— YOUR TASK —
Go through the entries below from the first line and transcribe each one exactly, ending with the line that contains "- Запуск демонів".

------ GIVEN DATA ------

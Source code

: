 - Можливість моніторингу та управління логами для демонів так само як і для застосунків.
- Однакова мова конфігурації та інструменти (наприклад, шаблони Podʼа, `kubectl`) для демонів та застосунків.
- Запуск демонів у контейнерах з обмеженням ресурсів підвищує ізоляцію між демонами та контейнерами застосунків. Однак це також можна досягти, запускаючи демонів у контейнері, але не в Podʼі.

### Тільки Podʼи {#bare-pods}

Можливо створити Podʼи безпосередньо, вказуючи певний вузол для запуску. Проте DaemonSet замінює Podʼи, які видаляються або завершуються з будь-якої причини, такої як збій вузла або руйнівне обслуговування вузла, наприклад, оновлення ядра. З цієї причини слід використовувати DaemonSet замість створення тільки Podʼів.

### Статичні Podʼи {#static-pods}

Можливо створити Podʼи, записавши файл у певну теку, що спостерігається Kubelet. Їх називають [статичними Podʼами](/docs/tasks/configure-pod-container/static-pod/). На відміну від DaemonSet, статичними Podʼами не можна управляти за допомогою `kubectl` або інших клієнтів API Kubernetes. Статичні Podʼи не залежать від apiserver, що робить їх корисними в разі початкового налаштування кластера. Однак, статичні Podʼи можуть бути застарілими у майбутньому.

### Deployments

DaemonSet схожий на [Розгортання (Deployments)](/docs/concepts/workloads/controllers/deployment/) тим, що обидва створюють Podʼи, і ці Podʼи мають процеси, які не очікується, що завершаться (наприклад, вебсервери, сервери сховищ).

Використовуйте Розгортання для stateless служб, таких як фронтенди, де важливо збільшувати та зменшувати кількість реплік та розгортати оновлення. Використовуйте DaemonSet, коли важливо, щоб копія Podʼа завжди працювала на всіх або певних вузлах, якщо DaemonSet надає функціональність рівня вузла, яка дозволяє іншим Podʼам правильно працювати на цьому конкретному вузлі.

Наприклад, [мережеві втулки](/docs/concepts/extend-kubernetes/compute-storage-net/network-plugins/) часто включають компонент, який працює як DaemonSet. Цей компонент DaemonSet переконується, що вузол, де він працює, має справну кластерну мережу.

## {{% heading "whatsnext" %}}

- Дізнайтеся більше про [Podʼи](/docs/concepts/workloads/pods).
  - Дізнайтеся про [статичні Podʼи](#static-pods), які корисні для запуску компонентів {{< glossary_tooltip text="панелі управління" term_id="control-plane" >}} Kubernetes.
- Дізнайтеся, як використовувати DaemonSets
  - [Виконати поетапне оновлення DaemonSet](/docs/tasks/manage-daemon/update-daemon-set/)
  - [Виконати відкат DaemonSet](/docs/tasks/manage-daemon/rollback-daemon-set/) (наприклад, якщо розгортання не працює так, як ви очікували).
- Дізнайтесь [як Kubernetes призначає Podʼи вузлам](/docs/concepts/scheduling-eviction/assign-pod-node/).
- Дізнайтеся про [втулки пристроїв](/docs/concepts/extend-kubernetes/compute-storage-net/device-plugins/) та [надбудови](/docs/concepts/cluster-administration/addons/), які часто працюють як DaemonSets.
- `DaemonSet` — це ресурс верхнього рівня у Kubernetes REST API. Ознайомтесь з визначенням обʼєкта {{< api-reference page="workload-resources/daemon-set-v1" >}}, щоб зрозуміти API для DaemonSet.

------

— WRITTEN REPLY —
Source code

: - Можливість моніторингу та управління логами для демонів так само як і для застосунків.
- Однакова мова конфігурації та інструменти (наприклад, шаблони Podʼа, `kubectl`) для демонів та застосунків.
- Запуск демонів у контейнерах з обмеженням ресурсів підвищує ізоляцію між демонами та контейнерами застосунків. Однак це також можна досягти, запускаючи демонів у контейнері, але не в Podʼі.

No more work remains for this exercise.